Do something creative every day

Even if you are slightly less prolific, it can help to commit to one creative act every day. But how can you achieve this? “Putting one’s phone away is a good start,” says Pearson Wright. “Carrying around a sketchbook can be a good thing. I taught myself to draw by sketching people on trains and buses, which can be a bit of a dangerous occupation. But certainly try to sketch each day. Within the visual arts, that is a very good discipline.”

Talk to strangers

“Have a conversation with a stranger,” says Whittle. “Your world and your insights will open up as you’ll hear a different worldview, even if you don’t agree with them.”

Don’t force creativity

If you are struggling, Whittle recommends taking a break to reset the creative flow. “Getting out of the house or studio, seeing the world go by or calling a loved one can shake a lot of tension out until you’re ready to get to it again. Near my studio is a community organisation with a choir, and if I time it right I can go outside and hear them singing, which really shifts my energy.”

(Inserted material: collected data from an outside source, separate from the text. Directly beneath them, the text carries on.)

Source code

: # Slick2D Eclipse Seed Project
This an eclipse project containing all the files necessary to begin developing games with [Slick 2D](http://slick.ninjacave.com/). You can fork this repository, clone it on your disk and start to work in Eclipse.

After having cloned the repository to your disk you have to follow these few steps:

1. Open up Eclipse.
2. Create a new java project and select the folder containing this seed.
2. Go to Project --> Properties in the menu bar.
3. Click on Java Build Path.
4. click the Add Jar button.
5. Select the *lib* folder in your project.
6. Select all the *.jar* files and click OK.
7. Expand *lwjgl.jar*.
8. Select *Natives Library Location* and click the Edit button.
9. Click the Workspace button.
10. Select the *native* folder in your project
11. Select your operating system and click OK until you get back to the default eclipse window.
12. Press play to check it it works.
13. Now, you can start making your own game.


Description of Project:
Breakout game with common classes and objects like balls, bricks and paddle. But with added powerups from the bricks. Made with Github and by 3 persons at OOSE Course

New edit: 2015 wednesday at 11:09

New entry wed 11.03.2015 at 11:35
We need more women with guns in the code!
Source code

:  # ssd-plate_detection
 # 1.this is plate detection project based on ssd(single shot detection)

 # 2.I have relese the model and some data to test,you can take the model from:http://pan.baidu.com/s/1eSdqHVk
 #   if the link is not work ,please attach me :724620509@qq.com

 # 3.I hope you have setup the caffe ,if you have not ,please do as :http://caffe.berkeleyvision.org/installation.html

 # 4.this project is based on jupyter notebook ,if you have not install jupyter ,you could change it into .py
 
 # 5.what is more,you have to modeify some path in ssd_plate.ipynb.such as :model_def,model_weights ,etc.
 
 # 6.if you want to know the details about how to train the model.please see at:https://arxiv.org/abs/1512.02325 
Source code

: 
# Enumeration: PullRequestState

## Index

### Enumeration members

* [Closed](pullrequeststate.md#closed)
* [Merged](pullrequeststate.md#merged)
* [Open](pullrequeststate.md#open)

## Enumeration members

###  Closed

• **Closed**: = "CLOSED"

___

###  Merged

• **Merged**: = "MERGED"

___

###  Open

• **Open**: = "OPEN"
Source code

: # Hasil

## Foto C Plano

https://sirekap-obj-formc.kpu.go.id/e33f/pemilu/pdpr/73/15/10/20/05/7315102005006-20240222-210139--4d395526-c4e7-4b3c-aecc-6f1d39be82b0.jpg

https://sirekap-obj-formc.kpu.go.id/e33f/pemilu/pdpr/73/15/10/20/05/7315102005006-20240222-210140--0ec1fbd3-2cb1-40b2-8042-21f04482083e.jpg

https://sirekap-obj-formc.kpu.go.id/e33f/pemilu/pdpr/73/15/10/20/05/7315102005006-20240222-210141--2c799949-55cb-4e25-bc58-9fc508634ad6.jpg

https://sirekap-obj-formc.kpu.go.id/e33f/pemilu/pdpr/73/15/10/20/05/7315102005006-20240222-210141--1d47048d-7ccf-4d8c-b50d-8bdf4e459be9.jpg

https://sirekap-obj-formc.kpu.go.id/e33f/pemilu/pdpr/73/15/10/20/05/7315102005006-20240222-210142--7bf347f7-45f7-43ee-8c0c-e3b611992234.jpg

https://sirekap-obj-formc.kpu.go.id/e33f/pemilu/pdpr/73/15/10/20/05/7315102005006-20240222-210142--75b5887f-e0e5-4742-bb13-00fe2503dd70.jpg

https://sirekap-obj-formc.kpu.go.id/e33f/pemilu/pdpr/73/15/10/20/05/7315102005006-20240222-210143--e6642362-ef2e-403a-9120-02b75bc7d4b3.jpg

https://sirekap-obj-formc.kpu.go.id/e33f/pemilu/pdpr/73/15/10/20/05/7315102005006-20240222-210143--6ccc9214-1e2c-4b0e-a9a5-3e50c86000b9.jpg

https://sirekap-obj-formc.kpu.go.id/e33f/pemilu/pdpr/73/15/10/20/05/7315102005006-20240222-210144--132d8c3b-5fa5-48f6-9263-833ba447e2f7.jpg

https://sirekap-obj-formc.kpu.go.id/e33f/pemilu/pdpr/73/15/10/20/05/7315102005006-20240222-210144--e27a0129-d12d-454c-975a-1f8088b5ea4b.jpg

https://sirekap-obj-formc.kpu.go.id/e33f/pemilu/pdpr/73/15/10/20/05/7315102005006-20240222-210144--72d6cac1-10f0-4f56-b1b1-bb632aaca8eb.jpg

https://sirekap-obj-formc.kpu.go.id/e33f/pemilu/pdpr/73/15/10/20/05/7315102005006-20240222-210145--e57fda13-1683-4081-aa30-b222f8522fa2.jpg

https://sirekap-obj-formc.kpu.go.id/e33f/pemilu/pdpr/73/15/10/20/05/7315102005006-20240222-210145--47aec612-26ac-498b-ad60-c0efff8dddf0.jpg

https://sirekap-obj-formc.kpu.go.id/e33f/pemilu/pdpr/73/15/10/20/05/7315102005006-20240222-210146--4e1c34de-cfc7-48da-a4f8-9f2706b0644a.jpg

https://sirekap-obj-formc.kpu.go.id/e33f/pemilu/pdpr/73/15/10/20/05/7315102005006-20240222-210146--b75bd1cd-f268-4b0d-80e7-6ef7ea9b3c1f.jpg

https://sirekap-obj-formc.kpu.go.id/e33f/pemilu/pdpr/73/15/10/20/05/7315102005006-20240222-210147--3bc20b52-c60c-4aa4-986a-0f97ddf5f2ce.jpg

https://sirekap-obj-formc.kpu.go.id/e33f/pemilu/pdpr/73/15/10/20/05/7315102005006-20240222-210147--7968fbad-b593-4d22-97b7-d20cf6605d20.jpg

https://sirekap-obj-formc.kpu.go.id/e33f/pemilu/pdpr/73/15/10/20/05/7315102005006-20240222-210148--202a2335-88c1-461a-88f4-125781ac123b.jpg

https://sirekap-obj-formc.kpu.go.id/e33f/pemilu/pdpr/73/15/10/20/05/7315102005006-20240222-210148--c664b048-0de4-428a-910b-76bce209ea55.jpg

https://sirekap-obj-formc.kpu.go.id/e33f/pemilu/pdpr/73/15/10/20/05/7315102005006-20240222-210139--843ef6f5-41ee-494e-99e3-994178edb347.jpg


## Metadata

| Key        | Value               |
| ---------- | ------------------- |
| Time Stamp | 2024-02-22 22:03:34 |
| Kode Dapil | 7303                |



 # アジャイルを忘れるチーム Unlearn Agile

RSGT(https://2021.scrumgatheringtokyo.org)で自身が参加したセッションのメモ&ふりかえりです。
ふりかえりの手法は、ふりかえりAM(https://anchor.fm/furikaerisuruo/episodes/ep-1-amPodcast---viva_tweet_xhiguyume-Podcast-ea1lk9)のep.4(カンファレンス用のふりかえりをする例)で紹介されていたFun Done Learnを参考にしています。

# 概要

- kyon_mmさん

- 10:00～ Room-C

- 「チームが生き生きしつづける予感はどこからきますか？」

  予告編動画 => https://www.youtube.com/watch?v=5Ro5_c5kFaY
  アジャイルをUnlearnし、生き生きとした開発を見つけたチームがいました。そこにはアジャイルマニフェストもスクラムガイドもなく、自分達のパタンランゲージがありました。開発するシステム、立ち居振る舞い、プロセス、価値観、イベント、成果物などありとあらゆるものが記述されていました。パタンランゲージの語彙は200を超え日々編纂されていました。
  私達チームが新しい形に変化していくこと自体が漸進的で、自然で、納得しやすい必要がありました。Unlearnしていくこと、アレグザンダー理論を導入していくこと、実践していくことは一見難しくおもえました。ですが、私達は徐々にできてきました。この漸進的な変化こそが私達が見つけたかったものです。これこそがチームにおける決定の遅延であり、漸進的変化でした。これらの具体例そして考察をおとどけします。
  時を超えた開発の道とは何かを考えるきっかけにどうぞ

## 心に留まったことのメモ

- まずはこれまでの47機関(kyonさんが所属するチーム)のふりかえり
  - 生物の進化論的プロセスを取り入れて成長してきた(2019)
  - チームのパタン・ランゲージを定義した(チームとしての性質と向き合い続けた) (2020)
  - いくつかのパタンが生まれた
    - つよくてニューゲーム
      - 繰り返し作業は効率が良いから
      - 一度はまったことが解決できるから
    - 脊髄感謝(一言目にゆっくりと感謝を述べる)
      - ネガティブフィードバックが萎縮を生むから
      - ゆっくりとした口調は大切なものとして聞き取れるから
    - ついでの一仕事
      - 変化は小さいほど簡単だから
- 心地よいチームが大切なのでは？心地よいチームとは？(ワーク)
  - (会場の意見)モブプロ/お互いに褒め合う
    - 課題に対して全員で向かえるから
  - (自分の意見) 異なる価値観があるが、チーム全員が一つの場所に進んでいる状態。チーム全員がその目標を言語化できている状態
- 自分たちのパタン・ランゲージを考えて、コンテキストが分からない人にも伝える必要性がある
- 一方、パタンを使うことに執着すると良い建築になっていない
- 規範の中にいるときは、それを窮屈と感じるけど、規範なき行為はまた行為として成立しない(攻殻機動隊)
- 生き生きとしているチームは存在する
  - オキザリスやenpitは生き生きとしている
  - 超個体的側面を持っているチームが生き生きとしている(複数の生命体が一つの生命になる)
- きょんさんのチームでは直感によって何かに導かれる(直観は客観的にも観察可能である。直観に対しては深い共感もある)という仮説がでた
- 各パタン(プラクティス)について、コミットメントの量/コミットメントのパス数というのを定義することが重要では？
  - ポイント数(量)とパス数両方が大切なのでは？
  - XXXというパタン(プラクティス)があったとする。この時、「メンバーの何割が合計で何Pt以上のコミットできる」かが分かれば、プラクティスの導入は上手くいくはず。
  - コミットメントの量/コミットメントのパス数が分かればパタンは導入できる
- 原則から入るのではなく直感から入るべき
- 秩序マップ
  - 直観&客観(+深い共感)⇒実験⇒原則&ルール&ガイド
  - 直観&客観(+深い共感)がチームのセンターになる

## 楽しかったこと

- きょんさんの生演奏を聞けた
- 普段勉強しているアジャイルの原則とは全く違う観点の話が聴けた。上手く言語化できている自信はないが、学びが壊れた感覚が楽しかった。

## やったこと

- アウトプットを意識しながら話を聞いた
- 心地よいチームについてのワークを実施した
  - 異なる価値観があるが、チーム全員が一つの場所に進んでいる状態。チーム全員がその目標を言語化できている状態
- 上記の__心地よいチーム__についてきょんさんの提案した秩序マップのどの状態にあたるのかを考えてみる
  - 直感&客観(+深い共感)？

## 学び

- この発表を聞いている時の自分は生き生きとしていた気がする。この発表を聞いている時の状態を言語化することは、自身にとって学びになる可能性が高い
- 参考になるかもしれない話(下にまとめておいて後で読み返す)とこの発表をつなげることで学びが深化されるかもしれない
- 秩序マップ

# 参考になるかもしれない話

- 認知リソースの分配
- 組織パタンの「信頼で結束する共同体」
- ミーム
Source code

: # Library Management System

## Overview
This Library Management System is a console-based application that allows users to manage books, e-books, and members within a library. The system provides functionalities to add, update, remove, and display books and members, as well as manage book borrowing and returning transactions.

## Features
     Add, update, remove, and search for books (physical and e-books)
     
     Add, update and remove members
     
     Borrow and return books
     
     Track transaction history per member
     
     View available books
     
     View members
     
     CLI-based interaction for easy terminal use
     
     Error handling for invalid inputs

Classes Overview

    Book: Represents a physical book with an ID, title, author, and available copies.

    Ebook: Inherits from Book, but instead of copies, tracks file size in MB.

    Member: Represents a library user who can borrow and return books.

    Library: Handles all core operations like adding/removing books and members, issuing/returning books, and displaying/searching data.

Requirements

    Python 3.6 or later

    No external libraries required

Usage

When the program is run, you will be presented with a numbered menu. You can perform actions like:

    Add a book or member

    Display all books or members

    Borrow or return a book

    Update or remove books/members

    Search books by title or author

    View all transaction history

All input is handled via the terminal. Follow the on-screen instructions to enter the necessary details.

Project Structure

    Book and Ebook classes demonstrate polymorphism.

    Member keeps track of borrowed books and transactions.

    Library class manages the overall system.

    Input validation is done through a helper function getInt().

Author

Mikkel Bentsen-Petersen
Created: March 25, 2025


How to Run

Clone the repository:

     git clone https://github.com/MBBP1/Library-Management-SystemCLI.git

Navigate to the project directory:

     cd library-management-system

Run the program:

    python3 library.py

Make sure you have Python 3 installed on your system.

If all else fails – do nothing

Ryan explains: “Once you let it all come into your life, it is not like, ‘Oh, I’m going to go draw now, I’m gonna go paint.’ I mean obviously you do do that. But it’s more about the looking, or sitting with your mouth open gazing out – actually letting yourself off and giving yourself a break. Sometimes, to make you have to do nothing … and then suddenly something is happening, whether you’re tearing two pieces of paper, which I just did, and glueing them differently. Give yourself a break and allow yourself to do nothing for something to happen.”

Be creative without realising

Cammock believes that even non-artists live creatively. “Everybody works in a creative way in order to survive life,” she says. “The families that I worked with as a social worker were working in creative ways to survive. So we all have it; it’s not this special thing that only certain people have. It is part of the human experience.”